Please quote exactly the lines below from the line containing "Сканируете сгенерированный QR-код" to the line containing "располагаться в одной сети.", both lines included, and nothing else.

○ ○ ○ ○

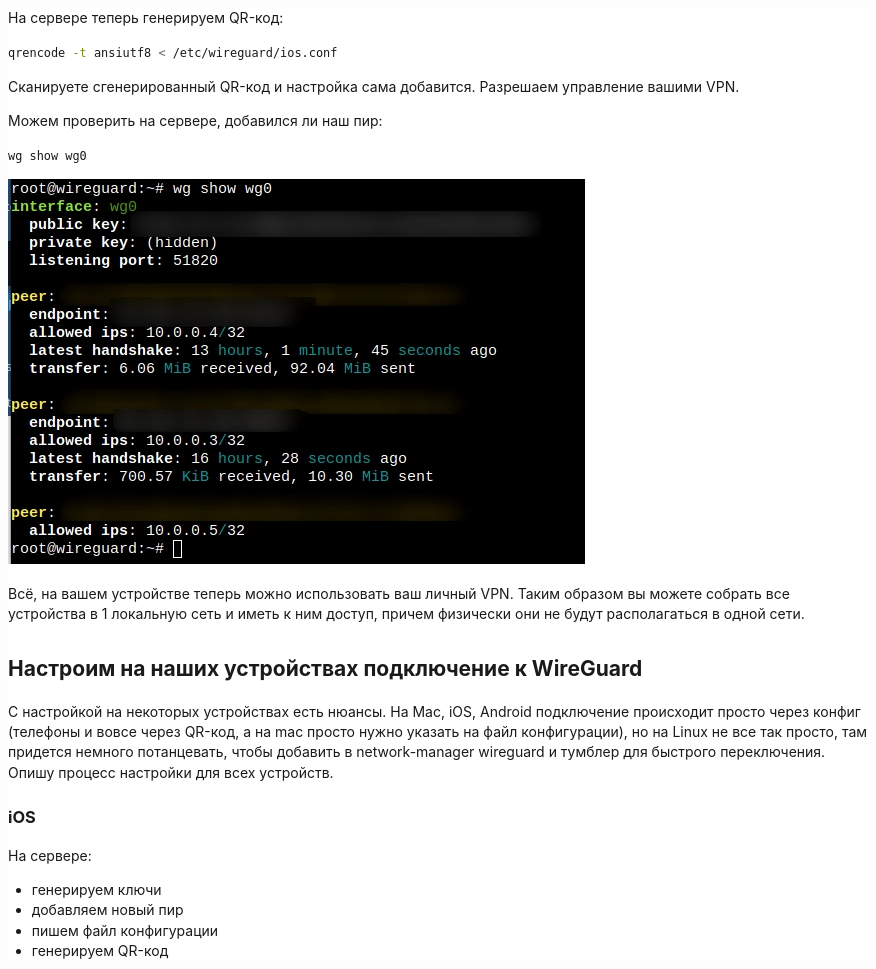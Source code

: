На сервере теперь генерируем QR-код:

```bash
qrencode -t ansiutf8 < /etc/wireguard/ios.conf
```

Сканируете сгенерированный QR-код и настройка сама добавится. Разрешаем управление вашими VPN.

Можем проверить на сервере, добавился ли наш пир:

```bash
wg show wg0
```

![Peers](peers.webp)

Всё, на вашем устройстве теперь можно использовать ваш личный VPN. Таким образом вы можете 
собрать все устройства в 1 локальную сеть и иметь к ним доступ, причем физически они не будут 
располагаться в одной сети.

## Настроим на наших устройствах подключение к WireGuard

С настройкой на некоторых устройствах есть нюансы. На Mac, iOS, Android подключение происходит 
просто через конфиг (телефоны и вовсе через QR-код, а на mac просто нужно указать на файл 
конфигурации), но на Linux не все так просто, там придется немного потанцевать, чтобы добавить в 
network-manager wireguard и тумблер для быстрого переключения. Опишу процесс настройки для всех 
устройств.

### iOS

На сервере:

- генерируем ключи
- добавляем новый пир
- пишем файл конфигурации
- генерируем QR-код
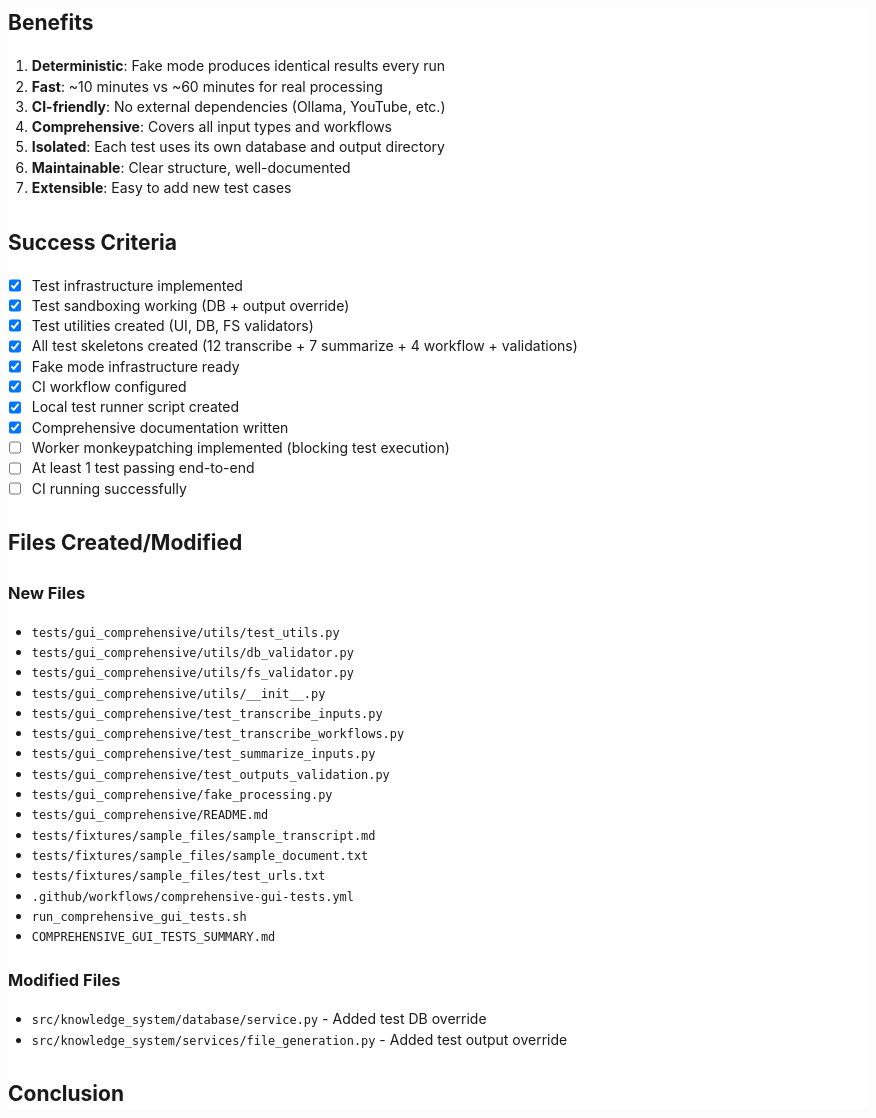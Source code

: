 ## Benefits

1. **Deterministic**: Fake mode produces identical results every run
2. **Fast**: ~10 minutes vs ~60 minutes for real processing
3. **CI-friendly**: No external dependencies (Ollama, YouTube, etc.)
4. **Comprehensive**: Covers all input types and workflows
5. **Isolated**: Each test uses its own database and output directory
6. **Maintainable**: Clear structure, well-documented
7. **Extensible**: Easy to add new test cases

## Success Criteria

- [x] Test infrastructure implemented
- [x] Test sandboxing working (DB + output override)
- [x] Test utilities created (UI, DB, FS validators)
- [x] All test skeletons created (12 transcribe + 7 summarize + 4 workflow + validations)
- [x] Fake mode infrastructure ready
- [x] CI workflow configured
- [x] Local test runner script created
- [x] Comprehensive documentation written
- [ ] Worker monkeypatching implemented (blocking test execution)
- [ ] At least 1 test passing end-to-end
- [ ] CI running successfully

## Files Created/Modified

### New Files
- `tests/gui_comprehensive/utils/test_utils.py`
- `tests/gui_comprehensive/utils/db_validator.py`
- `tests/gui_comprehensive/utils/fs_validator.py`
- `tests/gui_comprehensive/utils/__init__.py`
- `tests/gui_comprehensive/test_transcribe_inputs.py`
- `tests/gui_comprehensive/test_transcribe_workflows.py`
- `tests/gui_comprehensive/test_summarize_inputs.py`
- `tests/gui_comprehensive/test_outputs_validation.py`
- `tests/gui_comprehensive/fake_processing.py`
- `tests/gui_comprehensive/README.md`
- `tests/fixtures/sample_files/sample_transcript.md`
- `tests/fixtures/sample_files/sample_document.txt`
- `tests/fixtures/sample_files/test_urls.txt`
- `.github/workflows/comprehensive-gui-tests.yml`
- `run_comprehensive_gui_tests.sh`
- `COMPREHENSIVE_GUI_TESTS_SUMMARY.md`

### Modified Files
- `src/knowledge_system/database/service.py` - Added test DB override
- `src/knowledge_system/services/file_generation.py` - Added test output override

## Conclusion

○ ○ ○ ○

## Solution to this problem
Сканируете сгенерированный QR-код и настройка сама добавится. Разрешаем управление вашими VPN.

Можем проверить на сервере, добавился ли наш пир:

```bash
wg show wg0
```

![Peers](peers.webp)

Всё, на вашем устройстве теперь можно использовать ваш личный VPN. Таким образом вы можете 
собрать все устройства в 1 локальную сеть и иметь к ним доступ, причем физически они не будут 
располагаться в одной сети.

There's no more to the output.